Considera a Educação Ambiental existente nas escolas portuguesas suficiente?

Penso que se tem feito um esforço significativo em muitas escolas. Estive recentemente numa em Viseu que ganhou várias bandeiras verdes. Há concursos para incentivar projetos, etc. Mas há um aspeto que considero muito importante: nós só conseguimos ter uma relação mais próxima e harmoniosa com o ambiente e com a natureza se conhecermos esse ambiente e essa natureza. Hoje em dia, mais de metade da população mundial vive em cidades. Em Portugal não tenho presente a percentagem, mas a maioria das nossas crianças têm um contacto muito limitado com a natureza. Os mais pequenos entusiasmam-se imenso quando veem um burro ou uma vaca ou uma ovelha… em parte porque vivem separados da natureza. Muita gente não sabe identificar um carvalho, uma azinheira, um sobreiro, o que é um loureiro, etc., mesmo as flores e os animais… se não tivermos um contacto com a natureza, se o conhecimento for apenas livresco e não for vivido, não se reconhece o seu valor. Mesmo a nossa zona costeira, que é riquíssima – é pouco conhecida e explorada, exceto a praia onde costumamos passar as férias. Por isso, se não houver um esforço, que o Ministério da Educação apoie, para que haja tempo disponível (os professores queixam-se muito da falta de tempo e de verbas para essas atividades) para levar os alunos a um parque natural ou a uma área protegida e a inteirarem-se do que se está a fazer (e há um esforço muito grande do ICNF no sentido de valorizar as áreas protegidas), se isso não acontecer, tenho sérias dúvidas que se consiga progredir na educação ambiental. Tem que se ir além dos livros e dos computadores. Tem de haver um contacto presencial com a natureza e com o ambiente.

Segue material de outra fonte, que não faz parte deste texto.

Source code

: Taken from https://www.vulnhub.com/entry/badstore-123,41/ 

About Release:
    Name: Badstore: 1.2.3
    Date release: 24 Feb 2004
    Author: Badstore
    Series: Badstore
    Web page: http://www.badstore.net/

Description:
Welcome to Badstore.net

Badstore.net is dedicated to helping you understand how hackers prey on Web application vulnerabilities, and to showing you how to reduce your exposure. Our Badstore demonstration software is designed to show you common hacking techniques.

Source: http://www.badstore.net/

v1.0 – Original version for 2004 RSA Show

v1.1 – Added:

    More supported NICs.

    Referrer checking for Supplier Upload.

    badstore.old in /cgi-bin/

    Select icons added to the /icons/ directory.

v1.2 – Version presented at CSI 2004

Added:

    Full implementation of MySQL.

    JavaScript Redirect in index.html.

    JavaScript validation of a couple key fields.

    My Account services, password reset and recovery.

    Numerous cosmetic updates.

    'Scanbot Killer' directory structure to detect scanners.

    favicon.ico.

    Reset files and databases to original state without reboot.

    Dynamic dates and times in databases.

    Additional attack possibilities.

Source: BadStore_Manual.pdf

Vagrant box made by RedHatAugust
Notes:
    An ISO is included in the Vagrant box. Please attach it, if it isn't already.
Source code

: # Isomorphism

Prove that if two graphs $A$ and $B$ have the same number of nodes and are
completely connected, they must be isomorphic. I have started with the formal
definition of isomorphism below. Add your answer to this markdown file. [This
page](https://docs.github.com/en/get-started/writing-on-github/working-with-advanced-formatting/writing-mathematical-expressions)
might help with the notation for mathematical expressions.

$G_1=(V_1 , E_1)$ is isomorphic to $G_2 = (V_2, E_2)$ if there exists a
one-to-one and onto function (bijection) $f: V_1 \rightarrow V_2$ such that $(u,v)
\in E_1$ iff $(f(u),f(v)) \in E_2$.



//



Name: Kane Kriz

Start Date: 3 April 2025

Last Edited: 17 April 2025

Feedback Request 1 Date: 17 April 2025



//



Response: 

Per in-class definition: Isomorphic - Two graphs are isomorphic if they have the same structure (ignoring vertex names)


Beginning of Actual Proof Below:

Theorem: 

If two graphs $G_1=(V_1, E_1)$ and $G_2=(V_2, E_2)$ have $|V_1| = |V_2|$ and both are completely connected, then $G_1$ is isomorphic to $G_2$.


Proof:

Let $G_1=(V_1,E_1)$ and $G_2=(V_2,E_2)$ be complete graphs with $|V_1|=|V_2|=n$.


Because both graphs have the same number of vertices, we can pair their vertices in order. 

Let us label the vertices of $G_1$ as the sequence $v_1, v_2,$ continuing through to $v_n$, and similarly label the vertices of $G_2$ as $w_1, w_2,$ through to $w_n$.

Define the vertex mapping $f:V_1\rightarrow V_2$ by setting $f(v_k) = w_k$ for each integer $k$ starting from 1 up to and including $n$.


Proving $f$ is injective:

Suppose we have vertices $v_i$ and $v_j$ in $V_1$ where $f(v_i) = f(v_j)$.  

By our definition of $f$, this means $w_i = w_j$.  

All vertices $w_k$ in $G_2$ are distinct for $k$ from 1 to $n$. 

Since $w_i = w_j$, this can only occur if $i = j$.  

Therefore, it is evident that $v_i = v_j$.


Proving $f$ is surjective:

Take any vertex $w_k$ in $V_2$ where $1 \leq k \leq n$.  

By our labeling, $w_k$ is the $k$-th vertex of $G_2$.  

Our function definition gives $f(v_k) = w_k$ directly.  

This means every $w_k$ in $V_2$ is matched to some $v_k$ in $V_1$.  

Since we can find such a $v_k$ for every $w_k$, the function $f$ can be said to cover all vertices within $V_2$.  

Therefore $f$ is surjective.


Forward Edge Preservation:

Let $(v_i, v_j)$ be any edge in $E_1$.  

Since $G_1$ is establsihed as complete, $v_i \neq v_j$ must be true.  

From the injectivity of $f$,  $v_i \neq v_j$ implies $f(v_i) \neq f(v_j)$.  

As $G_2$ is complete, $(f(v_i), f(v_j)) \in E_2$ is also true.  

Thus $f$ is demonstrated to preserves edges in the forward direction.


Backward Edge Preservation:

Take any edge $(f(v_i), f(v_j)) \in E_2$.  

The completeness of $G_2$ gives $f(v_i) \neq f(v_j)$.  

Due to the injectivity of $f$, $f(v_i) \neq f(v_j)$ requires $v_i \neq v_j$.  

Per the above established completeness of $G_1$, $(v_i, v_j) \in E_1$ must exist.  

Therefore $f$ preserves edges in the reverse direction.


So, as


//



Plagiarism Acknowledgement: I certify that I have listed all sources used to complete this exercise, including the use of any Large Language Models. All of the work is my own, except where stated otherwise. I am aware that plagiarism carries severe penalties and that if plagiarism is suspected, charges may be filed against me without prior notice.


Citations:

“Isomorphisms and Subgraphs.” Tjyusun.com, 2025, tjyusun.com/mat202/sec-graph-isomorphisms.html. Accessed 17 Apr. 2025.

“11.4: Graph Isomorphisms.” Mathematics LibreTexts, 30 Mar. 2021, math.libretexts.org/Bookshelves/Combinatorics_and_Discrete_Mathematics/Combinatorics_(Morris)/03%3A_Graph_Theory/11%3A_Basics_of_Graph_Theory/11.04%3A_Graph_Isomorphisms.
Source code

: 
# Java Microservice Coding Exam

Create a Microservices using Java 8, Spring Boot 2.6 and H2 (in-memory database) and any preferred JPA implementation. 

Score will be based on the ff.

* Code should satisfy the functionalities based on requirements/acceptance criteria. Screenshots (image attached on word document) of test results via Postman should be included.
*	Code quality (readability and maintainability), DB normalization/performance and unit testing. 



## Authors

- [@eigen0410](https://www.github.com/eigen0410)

Considera a classe política (em geral) realmente sensibilizada para as questões ambientais? Ou é apenas um tema politicamente correto? Considera que existe uma visão global e de longo prazo?

É uma pergunta um pouco difícil, mas vou procurar responder. Nós vivemos numa época cheia de desafios (apesar de todas as épocas terem os seus). Mas hoje em dia, para além das questões de segurança, dos conflitos, da paz e das guerras, temos também questões de natureza ambiental. E eu, aqui, o que diria é que houve um progresso extraordinário (e agora estou a falar a nível global) em termos de maior esperança de vida, a mortalidade infantil bastante debelada, a fome também está a diminuir, tal como a pobreza extrema e as questões da saúde, os cuidados de saúde estendem-se agora a uma percentagem muito maior da população mundial. Tudo isto é positivo e significa progresso, tal como a maior mobilidade, comunicação, conhecimento, formação, etc. Mas se formos ver um bocadinho mais fundo, encontramos problemas extremamente graves, por exemplo de poluição (há muitas pessoas cuja morte é atribuída à poluição atmosférica, na China e na Índia), e que têm sido muito difíceis de debelar. Há um estudo muito recente e que é extraordinário: na área de Los Angeles, na Califórnia, hoje em dia, para além da poluição atmosférica que resulta dos automóveis, das centrais térmicas e da indústria, para além desse tipo de poluição, há outra que tem a ver com aquilo que se faz em casa: as, pinturas, perfumes, produtos de limpeza e uma enorme variedade de sprays que formam compostos orgânicos voláteis, que são fonte de poluição. Tudo isso tem impacto na atmosfera.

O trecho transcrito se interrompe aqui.